The folks behind the project, Chris Jordan and Mike Paisley, used 3D printing to prototype the unique joints used in this design. They’re now seeking funds to create injection molds and go to mass production, meaning this is a project that likely could not have initiated without the availability of 3D printing.
The geodesic domes are simply a network of sticks connected at six-axis universal joints. The design by hubs is very interesting because it enables very easy assembly of the dome due to its snap-tight subcomponents and pivotal movements. You simply screw a piece onto the end of a stick, and then snap that piece into the six-axis hub. The stick can then pivot. They say a dome can be easily made in less than an hour using their kit.
This pivoting permits the dome to be mostly assembled on flat ground, and then when mostly complete, it can be pushed up like a tent when the bottom edge is connected.

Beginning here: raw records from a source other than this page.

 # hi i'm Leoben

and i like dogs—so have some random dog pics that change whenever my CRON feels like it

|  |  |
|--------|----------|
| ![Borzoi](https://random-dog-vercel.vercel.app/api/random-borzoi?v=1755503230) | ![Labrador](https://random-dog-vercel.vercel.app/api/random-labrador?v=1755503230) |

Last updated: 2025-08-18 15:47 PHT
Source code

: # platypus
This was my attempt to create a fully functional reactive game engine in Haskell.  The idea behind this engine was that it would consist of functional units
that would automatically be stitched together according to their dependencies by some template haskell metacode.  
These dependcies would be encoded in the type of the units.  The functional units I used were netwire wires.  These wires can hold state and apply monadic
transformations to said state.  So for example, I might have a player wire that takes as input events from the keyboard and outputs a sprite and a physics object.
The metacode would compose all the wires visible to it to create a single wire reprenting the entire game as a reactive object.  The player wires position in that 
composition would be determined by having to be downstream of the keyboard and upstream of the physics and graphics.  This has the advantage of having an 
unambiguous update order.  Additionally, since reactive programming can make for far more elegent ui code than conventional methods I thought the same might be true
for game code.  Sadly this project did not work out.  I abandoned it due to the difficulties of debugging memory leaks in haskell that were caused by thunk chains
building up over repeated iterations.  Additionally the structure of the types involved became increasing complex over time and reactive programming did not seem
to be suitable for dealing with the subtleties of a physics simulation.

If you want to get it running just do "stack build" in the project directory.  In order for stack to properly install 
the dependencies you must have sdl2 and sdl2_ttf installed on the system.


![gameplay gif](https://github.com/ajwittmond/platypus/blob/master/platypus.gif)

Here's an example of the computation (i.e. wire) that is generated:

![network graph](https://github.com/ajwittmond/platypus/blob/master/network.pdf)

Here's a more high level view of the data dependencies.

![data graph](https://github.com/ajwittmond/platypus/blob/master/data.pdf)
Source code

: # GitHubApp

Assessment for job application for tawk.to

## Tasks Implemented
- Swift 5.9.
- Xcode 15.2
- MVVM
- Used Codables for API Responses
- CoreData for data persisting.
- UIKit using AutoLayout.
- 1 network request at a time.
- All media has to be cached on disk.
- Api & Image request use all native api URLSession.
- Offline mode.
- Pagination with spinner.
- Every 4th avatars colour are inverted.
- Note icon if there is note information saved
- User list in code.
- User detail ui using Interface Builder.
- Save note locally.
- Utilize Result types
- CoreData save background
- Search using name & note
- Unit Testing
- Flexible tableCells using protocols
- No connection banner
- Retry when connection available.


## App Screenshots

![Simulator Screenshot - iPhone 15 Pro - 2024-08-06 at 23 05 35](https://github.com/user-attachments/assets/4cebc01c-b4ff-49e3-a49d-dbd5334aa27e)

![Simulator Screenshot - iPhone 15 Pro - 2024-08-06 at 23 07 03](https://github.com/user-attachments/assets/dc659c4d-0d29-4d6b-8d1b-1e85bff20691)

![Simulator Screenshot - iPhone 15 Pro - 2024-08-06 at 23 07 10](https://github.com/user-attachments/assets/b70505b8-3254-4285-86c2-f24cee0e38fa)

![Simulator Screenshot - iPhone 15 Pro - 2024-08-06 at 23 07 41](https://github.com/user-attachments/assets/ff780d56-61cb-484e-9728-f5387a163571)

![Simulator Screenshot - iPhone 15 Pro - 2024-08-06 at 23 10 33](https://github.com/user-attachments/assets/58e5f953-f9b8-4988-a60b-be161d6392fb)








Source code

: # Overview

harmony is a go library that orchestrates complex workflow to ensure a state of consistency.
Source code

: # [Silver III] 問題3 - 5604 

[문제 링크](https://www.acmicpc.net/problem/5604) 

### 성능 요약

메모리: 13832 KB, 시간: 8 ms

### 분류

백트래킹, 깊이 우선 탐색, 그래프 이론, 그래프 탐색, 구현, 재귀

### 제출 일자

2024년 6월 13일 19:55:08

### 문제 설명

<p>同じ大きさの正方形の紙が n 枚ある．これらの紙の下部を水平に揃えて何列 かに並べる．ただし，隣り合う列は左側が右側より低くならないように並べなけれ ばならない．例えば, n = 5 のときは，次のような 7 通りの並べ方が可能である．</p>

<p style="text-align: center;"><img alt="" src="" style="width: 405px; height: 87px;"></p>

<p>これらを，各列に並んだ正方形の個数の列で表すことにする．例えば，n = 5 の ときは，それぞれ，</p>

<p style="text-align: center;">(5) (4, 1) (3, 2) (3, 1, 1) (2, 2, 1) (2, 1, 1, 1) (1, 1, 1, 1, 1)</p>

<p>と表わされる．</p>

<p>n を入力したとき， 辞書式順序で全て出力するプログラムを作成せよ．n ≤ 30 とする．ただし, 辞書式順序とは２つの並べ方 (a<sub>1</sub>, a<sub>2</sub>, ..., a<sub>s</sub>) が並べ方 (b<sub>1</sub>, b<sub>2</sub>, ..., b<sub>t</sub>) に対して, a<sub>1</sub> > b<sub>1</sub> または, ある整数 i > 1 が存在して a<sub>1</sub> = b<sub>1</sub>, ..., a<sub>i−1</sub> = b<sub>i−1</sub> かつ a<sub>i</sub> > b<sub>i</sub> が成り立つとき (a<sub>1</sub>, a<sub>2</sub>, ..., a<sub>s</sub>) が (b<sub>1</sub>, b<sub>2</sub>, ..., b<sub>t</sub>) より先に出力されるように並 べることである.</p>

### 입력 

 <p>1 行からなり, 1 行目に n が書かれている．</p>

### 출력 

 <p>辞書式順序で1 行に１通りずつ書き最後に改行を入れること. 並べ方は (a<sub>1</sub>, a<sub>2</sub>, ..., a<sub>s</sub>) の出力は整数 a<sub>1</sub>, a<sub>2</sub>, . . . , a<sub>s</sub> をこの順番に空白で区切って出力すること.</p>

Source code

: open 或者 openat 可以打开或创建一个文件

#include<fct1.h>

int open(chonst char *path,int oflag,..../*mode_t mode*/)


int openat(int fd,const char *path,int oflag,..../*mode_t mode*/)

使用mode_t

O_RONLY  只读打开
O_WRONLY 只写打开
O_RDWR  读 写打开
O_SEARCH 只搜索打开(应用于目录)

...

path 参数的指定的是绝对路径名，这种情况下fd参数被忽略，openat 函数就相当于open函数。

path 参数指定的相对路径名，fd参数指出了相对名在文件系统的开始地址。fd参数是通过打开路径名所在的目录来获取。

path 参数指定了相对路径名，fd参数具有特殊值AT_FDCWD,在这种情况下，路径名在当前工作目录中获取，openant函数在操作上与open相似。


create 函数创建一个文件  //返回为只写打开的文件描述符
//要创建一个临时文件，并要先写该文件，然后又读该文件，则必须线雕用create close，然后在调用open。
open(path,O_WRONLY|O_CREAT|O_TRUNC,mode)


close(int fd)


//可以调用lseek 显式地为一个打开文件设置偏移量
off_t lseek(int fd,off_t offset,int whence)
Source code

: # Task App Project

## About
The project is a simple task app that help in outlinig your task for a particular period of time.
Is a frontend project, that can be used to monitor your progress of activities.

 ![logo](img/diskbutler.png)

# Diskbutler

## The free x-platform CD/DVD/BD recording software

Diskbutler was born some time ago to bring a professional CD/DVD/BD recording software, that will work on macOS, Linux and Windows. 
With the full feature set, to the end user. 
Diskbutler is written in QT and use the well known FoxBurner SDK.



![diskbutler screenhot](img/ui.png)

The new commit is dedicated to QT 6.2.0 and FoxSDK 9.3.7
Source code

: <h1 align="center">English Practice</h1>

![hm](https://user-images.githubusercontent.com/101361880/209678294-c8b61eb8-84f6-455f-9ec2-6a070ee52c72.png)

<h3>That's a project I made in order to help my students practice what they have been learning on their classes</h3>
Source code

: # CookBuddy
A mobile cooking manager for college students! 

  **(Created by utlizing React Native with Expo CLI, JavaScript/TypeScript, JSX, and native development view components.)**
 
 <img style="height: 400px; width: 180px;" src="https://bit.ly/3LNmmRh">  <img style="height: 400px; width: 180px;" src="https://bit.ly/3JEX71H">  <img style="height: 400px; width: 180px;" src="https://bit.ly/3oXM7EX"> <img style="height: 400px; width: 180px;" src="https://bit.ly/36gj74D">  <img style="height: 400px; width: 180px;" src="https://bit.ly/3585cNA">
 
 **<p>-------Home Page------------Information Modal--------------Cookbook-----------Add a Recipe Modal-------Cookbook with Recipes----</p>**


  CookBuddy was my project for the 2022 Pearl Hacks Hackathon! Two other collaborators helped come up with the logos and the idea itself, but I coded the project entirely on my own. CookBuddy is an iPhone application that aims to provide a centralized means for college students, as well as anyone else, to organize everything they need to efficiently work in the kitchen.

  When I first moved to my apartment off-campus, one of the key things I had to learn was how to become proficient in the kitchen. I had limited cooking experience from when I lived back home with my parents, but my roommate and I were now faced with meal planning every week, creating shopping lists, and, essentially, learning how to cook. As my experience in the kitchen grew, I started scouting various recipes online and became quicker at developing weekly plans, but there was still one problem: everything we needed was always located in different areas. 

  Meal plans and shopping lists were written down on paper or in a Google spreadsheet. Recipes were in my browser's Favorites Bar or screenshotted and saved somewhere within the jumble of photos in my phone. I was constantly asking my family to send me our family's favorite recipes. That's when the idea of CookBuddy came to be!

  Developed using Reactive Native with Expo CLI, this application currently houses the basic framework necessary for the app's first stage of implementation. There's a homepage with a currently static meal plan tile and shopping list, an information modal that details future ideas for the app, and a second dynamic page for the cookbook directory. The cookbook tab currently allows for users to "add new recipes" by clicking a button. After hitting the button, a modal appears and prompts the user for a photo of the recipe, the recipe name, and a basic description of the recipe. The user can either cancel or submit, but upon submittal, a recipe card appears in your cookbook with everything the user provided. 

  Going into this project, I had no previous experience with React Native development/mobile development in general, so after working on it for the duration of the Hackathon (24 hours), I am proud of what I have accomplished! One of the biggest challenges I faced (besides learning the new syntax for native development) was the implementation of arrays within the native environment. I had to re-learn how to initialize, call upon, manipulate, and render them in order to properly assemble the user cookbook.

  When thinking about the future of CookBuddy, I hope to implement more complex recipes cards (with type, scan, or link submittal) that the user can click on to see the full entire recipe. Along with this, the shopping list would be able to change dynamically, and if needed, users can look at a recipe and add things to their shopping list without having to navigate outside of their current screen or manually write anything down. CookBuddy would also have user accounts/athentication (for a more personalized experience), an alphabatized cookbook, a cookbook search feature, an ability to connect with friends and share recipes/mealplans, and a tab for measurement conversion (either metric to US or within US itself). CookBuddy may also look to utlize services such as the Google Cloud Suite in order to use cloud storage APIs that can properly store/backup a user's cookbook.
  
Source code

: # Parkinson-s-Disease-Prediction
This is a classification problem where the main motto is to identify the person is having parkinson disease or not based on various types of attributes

Thus you can do most of the work on the ground without using a ladder, as you must do with other “fixed” joint approaches.
The prototyping for this design was 3D printed in strong nylon, necessary for the snap-fit feature, by London-based Digits2Widgets, who often assist projects with unusual 3D printing requirements.
At this point, hubs has launched a Kickstarter campaign to move their idea to the next level. They’re hoping to raise £12,000 (USD$19K) for injection molds, which would enable mass production and a significant lowering of per-unit production costs. In other words, they can grow significantly.
For now, however, you can order a beta-test hubs kit for as little as £60 (USD$94), but the price is set to more than double as the project unfolds and additional sales orders are placed.